Marine Corps logoAs a gay former Marine, I obviously support repeal of “Don’t Ask, Don’t Tell” (DADT). However, I’m reserving my celebration until full implementation of DADT repeal, which should happen sometime in 2011.

For LGBTs in the military, there are still a few obstacles to overcome until full implementation. And many obstacles will remain even when full implementation is a reality. A recent article in The Daily Beast does a good job of pointing them out.

The most obvious obstacle is that DADT remains in effect until 60 days after the president, the secretary of defense and the chairman of the Joint Chiefs of Staff certify that the Department of Defense is prepared to implement repeal.

So, although repeal is coming, LGBTs in the military can still technically be discharged if they came out. That sucks for now, but at least that will be done with soon enough.

Military-wide training on DADT repeal is currently underway. The Daily Beast interviewed several LGBTs in the military associated with OutServe, a network of active-duty LGBT military personnel, about their experiences so far with the training. Most seemed encouraged by it, but they also were reminded of the inequalities yet to be resolved.
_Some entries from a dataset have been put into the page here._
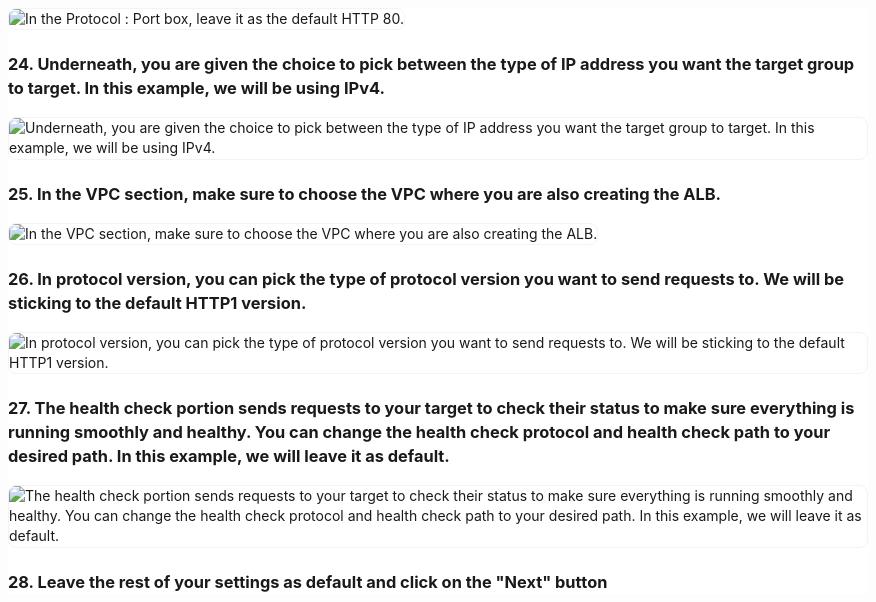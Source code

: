<img src="https://images.tango.us/workflows/9d516a94-a601-414d-b9c7-78b7173e627d/steps/382cdae9-2925-46a3-8b94-004d80265944/f1ef76b1-2114-475c-9dc4-99e248c0cedb.png?fm=png&crop=focalpoint&fit=crop&fp-x=0.5839&fp-y=0.5063&fp-z=1.4061&w=1200&border=2%2CF4F2F7&border-radius=8%2C8%2C8%2C8&border-radius-inner=8%2C8%2C8%2C8&blend-align=bottom&blend-mode=normal&blend-x=0&blend-w=1200&blend64=aHR0cHM6Ly9pbWFnZXMudGFuZ28udXMvc3RhdGljL21hZGUtd2l0aC10YW5nby13YXRlcm1hcmstdjIucG5n&mark-x=102&mark-y=341&m64=aHR0cHM6Ly9pbWFnZXMudGFuZ28udXMvc3RhdGljL2JsYW5rLnBuZz9tYXNrPWNvcm5lcnMmYm9yZGVyPTYlMkNGRjc0NDImdz05OTYmaD0xMDkmZml0PWNyb3AmY29ybmVyLXJhZGl1cz0xMA%3D%3D" style="border-radius: 8px; border: 1px solid #F4F2F7;" width="600" alt="In the Protocol : Port box, leave it as the default HTTP 80." />
</div>

<div><h3>24. Underneath, you are given the choice to pick between the type of IP address you want the target group to target. 
In this example, we will be using IPv4.</h3>
<img src="https://images.tango.us/workflows/9d516a94-a601-414d-b9c7-78b7173e627d/steps/5b0b9383-3e4c-4971-932e-70cd5d17ba50/92bc5e65-fe90-4c61-a338-99132f245331.png?fm=png&crop=focalpoint&fit=crop&fp-x=0.5839&fp-y=0.6822&fp-z=1.4061&w=1200&border=2%2CF4F2F7&border-radius=8%2C8%2C8%2C8&border-radius-inner=8%2C8%2C8%2C8&blend-align=bottom&blend-mode=normal&blend-x=0&blend-w=1200&blend64=aHR0cHM6Ly9pbWFnZXMudGFuZ28udXMvc3RhdGljL21hZGUtd2l0aC10YW5nby13YXRlcm1hcmstdjIucG5n&mark-x=102&mark-y=348&m64=aHR0cHM6Ly9pbWFnZXMudGFuZ28udXMvc3RhdGljL2JsYW5rLnBuZz9tYXNrPWNvcm5lcnMmYm9yZGVyPTYlMkNGRjc0NDImdz05OTYmaD0xNzgmZml0PWNyb3AmY29ybmVyLXJhZGl1cz0xMA%3D%3D" style="border-radius: 8px; border: 1px solid #F4F2F7;" width="600" alt="Underneath, you are given the choice to pick between the type of IP address you want the target group to target. 
In this example, we will be using IPv4." />
</div>

<div><h3>25. In the VPC section, make sure to choose the VPC where you are also creating the ALB.</h3>
<img src="https://images.tango.us/workflows/9d516a94-a601-414d-b9c7-78b7173e627d/steps/5825399d-b25d-444b-be19-4fd0c9c44745/ec6dc9bb-9a5d-4d65-9114-645a44484f07.png?fm=png&crop=focalpoint&fit=crop&fp-x=0.5090&fp-y=0.4081&fp-z=1.4061&w=1200&border=2%2CF4F2F7&border-radius=8%2C8%2C8%2C8&border-radius-inner=8%2C8%2C8%2C8&blend-align=bottom&blend-mode=normal&blend-x=0&blend-w=1200&blend64=aHR0cHM6Ly9pbWFnZXMudGFuZ28udXMvc3RhdGljL21hZGUtd2l0aC10YW5nby13YXRlcm1hcmstdjIucG5n&mark-x=228&mark-y=349&m64=aHR0cHM6Ly9pbWFnZXMudGFuZ28udXMvc3RhdGljL2JsYW5rLnBuZz9tYXNrPWNvcm5lcnMmYm9yZGVyPTYlMkNGRjc0NDImdz03NDMmaD05MyZmaXQ9Y3JvcCZjb3JuZXItcmFkaXVzPTEw" style="border-radius: 8px; border: 1px solid #F4F2F7;" width="600" alt="In the VPC section, make sure to choose the VPC where you are also creating the ALB." />
</div>

<div><h3>26. In protocol version, you can pick the type of protocol version you want to send requests to. We will be sticking to the default HTTP1 version.</h3>
<img src="https://images.tango.us/workflows/9d516a94-a601-414d-b9c7-78b7173e627d/steps/d04c0a27-61d2-41d3-a9c7-ca0e7d1e1763/4615f0e8-9009-4ba5-ab73-d37e79759e76.png?fm=png&crop=focalpoint&fit=crop&fp-x=0.5090&fp-y=0.5935&fp-z=1.4061&w=1200&border=2%2CF4F2F7&border-radius=8%2C8%2C8%2C8&border-radius-inner=8%2C8%2C8%2C8&blend-align=bottom&blend-mode=normal&blend-x=0&blend-w=1200&blend64=aHR0cHM6Ly9pbWFnZXMudGFuZ28udXMvc3RhdGljL21hZGUtd2l0aC10YW5nby13YXRlcm1hcmstdjIucG5n&mark-x=228&mark-y=285&m64=aHR0cHM6Ly9pbWFnZXMudGFuZ28udXMvc3RhdGljL2JsYW5rLnBuZz9tYXNrPWNvcm5lcnMmYm9yZGVyPTYlMkNGRjc0NDImdz03NDMmaD0yMjEmZml0PWNyb3AmY29ybmVyLXJhZGl1cz0xMA%3D%3D" style="border-radius: 8px; border: 1px solid #F4F2F7;" width="600" alt="In protocol version, you can pick the type of protocol version you want to send requests to. We will be sticking to the default HTTP1 version." />
</div>

<div><h3>27. The health check portion sends requests to your target to check their status to make sure everything is running smoothly and healthy. You can change the health check protocol and health check path to your desired path. 
In this example, we will leave it as default.</h3>
<img src="https://images.tango.us/workflows/9d516a94-a601-414d-b9c7-78b7173e627d/steps/b27e09fb-6772-4e9c-b052-87cc5c9ea1b4/b5ee81ce-e392-4f1f-93bb-fa3761926d3f.png?fm=png&crop=focalpoint&fit=crop&fp-x=0.5839&fp-y=0.3390&fp-z=1.3764&w=1200&border=2%2CF4F2F7&border-radius=8%2C8%2C8%2C8&border-radius-inner=8%2C8%2C8%2C8&blend-align=bottom&blend-mode=normal&blend-x=0&blend-w=1200&blend64=aHR0cHM6Ly9pbWFnZXMudGFuZ28udXMvc3RhdGljL21hZGUtd2l0aC10YW5nby13YXRlcm1hcmstdjIucG5n&mark-x=87&mark-y=232&m64=aHR0cHM6Ly9pbWFnZXMudGFuZ28udXMvc3RhdGljL2JsYW5rLnBuZz9tYXNrPWNvcm5lcnMmYm9yZGVyPTYlMkNGRjc0NDImdz0xMDI1Jmg9Mjc0JmZpdD1jcm9wJmNvcm5lci1yYWRpdXM9MTA%3D" style="border-radius: 8px; border: 1px solid #F4F2F7;" width="600" alt="The health check portion sends requests to your target to check their status to make sure everything is running smoothly and healthy. You can change the health check protocol and health check path to your desired path. 
In this example, we will leave it as default." />
</div>

<div><h3>28. Leave the rest of your settings as default and click on the "Next" button</h3>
Their concerns fell into two camps: 1) Grievances about alleged discrimination will be handled through the chain of command, not the Military Equal Opportunity office, which handles such things for women and people of color. 2) The Defense of Marriage Act is being used as an excuse to not extend benefits to same-sex partners of LGBTs in the military.

And then there was this concern:

James, also with the Air Force, has served in Iraq and is currently overseas. He says ... “When they talked about medical readiness and HIV it made me think that all straight people who go through the training will think we all have it.” OutServe’s Smith agrees that “it’s pretty demeaning to service members to say they have to ’train’ about health and HIV with repeal of DADT. Instead they should say ’it’s a false stereotype, get it out of your head.’”
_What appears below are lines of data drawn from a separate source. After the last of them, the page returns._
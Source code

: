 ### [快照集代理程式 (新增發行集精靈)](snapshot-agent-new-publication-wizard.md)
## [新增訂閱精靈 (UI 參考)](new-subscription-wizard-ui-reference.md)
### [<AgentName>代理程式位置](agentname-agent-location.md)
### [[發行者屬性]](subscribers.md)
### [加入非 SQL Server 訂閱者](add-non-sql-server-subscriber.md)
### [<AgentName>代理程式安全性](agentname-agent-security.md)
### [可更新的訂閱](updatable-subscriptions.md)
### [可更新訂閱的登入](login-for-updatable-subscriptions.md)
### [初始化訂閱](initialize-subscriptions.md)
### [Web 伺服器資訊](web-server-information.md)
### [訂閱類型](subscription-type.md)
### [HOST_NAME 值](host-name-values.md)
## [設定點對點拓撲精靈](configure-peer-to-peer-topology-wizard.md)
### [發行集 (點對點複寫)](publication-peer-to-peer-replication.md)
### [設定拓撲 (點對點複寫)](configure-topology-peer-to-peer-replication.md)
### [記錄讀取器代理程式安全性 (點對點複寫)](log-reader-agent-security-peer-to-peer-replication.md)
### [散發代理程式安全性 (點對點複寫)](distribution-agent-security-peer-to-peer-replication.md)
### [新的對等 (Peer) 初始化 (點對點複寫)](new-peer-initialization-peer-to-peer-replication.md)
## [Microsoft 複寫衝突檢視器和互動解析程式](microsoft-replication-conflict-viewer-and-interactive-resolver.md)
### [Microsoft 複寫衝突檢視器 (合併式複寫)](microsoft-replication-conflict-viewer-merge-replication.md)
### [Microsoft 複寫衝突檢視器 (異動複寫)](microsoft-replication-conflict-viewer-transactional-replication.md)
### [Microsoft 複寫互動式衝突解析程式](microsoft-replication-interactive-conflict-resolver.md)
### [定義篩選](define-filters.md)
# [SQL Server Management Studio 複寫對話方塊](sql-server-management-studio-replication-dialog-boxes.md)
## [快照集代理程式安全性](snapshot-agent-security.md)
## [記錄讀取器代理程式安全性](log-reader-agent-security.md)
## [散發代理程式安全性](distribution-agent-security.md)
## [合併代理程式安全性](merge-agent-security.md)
It’s not clear from the article what exactly is being taught about HIV during these trainings. However, OutServe does have a link to training information for Navy and Marine Corps commanders that includes the following tidbit about HIV:

Will repeal of DADT have health implications for the Marine Corps?

No.  The Navy Surgeon General conducted research and found that there would be no increase in Marine or Sailor health risk.  Existing policies and procedures for HIV screening and testing, management of HIV-positive personnel, and management of the military blood supply will continue to be effective following a repeal of the law.  The Navy Surgeon General has examined this issue and determined there would be no increased risk.

It’s good to know that military commanders are apparently being told the facts about HIV, but the question remains about why HIV is part of the training on DADT repeal.

The answer reveals itself in an article from last year at LGBT POV about a campaign by the anti-LGBT Family Research Council against DADT repeal. Among the reasons they cite against DADT repeal was the supposed threat of increased HIV rates in the military as a result.

To the extent that HIV was made into a reason not to repeal DADT, it’s appropriate to address fears related to HIV in the training for DADT repeal. That said, it’s also appropriate for the military to address the stereotype that all gay men have HIV. I sincerely hope they do address it.